*Assignment*
Output, word for word, every line from the start of the listing down to and including the line that contains "card component solution"; include nothing else.

*Data under study*
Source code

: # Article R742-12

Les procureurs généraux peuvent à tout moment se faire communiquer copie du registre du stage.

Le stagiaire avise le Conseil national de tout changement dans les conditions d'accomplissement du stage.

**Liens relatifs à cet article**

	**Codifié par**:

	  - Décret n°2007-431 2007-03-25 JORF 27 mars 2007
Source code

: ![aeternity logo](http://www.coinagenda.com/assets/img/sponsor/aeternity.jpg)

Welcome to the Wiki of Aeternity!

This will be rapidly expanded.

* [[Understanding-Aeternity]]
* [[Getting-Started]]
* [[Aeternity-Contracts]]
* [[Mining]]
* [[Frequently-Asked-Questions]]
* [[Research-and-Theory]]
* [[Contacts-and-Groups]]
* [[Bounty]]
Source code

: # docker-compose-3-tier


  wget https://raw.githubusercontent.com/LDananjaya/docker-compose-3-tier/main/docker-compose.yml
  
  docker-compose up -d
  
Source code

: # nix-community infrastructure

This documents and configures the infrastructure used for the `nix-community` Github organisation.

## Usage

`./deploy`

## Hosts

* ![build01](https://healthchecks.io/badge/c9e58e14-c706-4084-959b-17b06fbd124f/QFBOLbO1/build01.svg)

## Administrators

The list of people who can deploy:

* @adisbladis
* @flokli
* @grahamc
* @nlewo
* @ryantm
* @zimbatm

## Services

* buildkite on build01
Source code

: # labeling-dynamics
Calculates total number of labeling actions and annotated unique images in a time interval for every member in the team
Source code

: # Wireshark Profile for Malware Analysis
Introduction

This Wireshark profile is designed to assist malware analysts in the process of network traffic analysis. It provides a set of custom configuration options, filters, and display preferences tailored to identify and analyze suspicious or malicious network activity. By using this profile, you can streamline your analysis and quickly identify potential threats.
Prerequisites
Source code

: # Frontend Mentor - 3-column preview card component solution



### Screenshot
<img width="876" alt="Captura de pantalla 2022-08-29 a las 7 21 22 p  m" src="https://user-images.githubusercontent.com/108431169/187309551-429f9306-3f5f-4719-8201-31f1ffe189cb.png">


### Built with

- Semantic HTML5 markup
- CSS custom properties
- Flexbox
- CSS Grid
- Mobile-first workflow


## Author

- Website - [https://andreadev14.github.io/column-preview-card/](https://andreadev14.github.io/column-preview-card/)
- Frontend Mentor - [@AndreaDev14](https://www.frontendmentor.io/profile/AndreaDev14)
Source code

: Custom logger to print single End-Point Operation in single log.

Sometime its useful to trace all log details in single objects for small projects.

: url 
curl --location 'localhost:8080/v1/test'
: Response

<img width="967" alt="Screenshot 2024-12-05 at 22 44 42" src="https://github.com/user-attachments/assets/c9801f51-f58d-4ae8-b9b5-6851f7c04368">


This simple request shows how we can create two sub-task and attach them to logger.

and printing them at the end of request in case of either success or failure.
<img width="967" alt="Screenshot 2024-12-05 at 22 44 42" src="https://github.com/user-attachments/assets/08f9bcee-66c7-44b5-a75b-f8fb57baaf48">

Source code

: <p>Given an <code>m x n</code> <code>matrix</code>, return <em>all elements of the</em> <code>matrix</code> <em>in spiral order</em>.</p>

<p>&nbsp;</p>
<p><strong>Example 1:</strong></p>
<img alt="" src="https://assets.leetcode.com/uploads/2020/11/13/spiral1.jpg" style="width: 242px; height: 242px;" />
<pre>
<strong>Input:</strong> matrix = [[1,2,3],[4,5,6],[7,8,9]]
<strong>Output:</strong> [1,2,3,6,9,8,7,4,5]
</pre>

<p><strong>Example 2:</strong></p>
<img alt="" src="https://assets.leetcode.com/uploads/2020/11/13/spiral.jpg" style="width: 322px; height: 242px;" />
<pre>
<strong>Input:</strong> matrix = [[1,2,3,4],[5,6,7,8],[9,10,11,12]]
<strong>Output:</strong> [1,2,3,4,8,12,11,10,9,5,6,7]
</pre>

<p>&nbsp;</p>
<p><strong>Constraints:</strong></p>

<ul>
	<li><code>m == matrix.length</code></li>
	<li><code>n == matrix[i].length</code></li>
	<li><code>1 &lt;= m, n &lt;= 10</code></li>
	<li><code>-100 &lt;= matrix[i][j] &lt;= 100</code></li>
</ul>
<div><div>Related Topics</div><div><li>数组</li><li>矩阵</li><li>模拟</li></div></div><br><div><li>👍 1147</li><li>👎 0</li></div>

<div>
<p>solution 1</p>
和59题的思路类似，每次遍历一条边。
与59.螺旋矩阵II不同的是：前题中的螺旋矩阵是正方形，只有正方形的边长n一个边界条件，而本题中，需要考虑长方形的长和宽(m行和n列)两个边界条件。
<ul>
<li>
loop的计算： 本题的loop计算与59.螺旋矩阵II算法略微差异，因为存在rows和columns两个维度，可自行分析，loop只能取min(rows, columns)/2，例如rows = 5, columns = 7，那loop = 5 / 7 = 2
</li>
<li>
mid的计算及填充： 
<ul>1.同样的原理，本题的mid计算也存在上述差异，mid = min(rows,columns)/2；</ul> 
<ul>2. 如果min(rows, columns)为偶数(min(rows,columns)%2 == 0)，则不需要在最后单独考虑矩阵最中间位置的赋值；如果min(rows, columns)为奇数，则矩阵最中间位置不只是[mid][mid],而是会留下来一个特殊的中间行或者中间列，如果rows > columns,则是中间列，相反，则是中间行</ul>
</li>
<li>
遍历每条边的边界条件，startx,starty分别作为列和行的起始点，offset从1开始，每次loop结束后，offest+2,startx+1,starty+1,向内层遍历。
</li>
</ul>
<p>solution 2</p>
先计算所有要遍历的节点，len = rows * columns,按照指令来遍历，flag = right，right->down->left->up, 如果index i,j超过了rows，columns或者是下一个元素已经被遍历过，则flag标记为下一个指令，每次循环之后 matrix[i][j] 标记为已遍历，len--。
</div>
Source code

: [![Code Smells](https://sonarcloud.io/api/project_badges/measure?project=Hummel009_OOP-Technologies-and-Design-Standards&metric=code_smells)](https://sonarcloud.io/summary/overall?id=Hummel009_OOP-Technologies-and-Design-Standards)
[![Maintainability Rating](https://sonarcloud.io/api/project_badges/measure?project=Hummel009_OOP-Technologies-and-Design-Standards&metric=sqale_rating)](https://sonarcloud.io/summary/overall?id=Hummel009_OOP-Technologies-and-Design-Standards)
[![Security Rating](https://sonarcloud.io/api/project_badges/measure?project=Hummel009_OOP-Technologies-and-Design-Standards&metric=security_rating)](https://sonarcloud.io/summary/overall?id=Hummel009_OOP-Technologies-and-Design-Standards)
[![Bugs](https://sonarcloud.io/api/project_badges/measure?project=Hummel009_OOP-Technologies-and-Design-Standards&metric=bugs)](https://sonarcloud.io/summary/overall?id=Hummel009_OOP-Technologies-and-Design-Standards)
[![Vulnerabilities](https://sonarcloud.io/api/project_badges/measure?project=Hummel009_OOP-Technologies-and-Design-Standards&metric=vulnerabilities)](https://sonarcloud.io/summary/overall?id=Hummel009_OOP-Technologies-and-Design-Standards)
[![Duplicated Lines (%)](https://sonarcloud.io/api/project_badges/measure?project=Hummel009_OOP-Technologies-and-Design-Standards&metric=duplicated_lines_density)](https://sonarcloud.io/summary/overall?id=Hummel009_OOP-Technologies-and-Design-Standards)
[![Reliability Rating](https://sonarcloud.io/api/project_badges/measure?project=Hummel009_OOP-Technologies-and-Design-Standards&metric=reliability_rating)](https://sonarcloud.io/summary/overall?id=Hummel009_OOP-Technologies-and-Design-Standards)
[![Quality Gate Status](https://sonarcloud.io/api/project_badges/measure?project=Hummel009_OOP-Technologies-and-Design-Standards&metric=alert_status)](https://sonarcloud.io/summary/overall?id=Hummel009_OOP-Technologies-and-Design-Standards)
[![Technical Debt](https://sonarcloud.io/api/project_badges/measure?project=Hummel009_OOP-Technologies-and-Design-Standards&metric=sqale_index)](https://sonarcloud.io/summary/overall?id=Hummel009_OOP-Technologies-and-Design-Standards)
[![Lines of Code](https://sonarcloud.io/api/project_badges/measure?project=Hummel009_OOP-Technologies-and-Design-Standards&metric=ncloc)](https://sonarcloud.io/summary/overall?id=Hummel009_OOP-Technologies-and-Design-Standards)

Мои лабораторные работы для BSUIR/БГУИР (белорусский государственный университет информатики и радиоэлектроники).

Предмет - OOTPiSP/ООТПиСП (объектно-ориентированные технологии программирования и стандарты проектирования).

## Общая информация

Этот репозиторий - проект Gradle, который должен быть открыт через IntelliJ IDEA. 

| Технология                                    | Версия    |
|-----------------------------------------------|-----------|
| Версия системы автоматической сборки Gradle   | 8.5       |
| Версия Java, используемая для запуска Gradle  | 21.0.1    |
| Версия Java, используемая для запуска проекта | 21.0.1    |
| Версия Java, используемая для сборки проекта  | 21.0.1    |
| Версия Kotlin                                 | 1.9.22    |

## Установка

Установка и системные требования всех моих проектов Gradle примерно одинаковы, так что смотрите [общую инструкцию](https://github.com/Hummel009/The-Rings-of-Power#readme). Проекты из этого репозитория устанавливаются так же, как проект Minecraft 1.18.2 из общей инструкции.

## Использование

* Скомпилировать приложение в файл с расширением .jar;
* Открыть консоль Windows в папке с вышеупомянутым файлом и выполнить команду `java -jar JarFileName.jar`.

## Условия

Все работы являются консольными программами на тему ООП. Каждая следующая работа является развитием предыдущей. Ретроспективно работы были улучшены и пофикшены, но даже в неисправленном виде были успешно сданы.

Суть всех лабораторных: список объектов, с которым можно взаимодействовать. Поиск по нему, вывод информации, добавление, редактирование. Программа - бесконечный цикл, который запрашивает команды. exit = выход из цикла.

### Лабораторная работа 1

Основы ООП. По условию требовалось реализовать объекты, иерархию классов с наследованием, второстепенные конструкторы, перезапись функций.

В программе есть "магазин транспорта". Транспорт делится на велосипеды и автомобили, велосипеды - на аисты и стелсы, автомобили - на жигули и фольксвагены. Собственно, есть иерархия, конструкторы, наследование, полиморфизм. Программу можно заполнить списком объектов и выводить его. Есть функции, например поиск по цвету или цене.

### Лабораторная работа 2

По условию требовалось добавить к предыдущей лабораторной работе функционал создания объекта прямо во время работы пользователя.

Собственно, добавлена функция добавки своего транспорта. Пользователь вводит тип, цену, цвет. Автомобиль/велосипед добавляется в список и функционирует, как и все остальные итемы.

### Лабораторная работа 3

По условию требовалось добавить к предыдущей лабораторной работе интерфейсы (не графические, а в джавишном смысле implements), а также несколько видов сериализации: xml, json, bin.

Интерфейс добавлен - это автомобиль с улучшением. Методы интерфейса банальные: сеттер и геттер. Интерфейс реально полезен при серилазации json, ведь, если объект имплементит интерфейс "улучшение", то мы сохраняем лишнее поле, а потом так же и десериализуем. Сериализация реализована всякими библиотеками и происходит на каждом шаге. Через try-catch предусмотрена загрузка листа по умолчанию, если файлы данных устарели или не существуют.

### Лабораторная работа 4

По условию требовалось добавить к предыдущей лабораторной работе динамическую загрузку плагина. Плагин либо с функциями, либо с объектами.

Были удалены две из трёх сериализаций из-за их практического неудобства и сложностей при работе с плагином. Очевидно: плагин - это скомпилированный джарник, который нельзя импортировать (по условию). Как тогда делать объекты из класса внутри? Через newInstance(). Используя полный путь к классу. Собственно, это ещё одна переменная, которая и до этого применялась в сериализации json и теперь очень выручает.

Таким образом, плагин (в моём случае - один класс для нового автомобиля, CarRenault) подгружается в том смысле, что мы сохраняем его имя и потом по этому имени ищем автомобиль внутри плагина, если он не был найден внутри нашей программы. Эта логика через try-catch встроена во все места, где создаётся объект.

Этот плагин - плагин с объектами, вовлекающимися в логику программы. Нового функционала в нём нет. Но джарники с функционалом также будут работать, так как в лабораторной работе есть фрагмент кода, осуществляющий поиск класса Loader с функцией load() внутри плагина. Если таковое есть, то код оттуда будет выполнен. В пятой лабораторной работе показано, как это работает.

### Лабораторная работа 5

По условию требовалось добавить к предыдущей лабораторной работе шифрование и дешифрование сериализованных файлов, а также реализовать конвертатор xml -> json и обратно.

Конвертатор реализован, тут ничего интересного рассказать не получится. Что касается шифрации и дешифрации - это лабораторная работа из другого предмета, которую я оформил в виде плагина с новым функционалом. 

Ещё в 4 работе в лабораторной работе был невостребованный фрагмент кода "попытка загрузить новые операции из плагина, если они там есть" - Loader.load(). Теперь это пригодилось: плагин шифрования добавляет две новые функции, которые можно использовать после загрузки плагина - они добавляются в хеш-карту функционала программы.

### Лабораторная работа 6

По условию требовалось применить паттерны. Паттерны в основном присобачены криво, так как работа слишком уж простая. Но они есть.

*Finished exercise*
Source code

: # Article R742-12

Les procureurs généraux peuvent à tout moment se faire communiquer copie du registre du stage.

Le stagiaire avise le Conseil national de tout changement dans les conditions d'accomplissement du stage.

**Liens relatifs à cet article**

	**Codifié par**:

	  - Décret n°2007-431 2007-03-25 JORF 27 mars 2007
Source code

: ![aeternity logo](http://www.coinagenda.com/assets/img/sponsor/aeternity.jpg)

Welcome to the Wiki of Aeternity!

This will be rapidly expanded.

* [[Understanding-Aeternity]]
* [[Getting-Started]]
* [[Aeternity-Contracts]]
* [[Mining]]
* [[Frequently-Asked-Questions]]
* [[Research-and-Theory]]
* [[Contacts-and-Groups]]
* [[Bounty]]
Source code

: # docker-compose-3-tier


  wget https://raw.githubusercontent.com/LDananjaya/docker-compose-3-tier/main/docker-compose.yml
  
  docker-compose up -d
  
Source code

: # nix-community infrastructure

This documents and configures the infrastructure used for the `nix-community` Github organisation.

## Usage

`./deploy`

## Hosts

* ![build01](https://healthchecks.io/badge/c9e58e14-c706-4084-959b-17b06fbd124f/QFBOLbO1/build01.svg)

## Administrators

The list of people who can deploy:

* @adisbladis
* @flokli
* @grahamc
* @nlewo
* @ryantm
* @zimbatm

## Services

* buildkite on build01
Source code

: # labeling-dynamics
Calculates total number of labeling actions and annotated unique images in a time interval for every member in the team
Source code

: # Wireshark Profile for Malware Analysis
Introduction

This Wireshark profile is designed to assist malware analysts in the process of network traffic analysis. It provides a set of custom configuration options, filters, and display preferences tailored to identify and analyze suspicious or malicious network activity. By using this profile, you can streamline your analysis and quickly identify potential threats.
Prerequisites
Source code

: # Frontend Mentor - 3-column preview card component solution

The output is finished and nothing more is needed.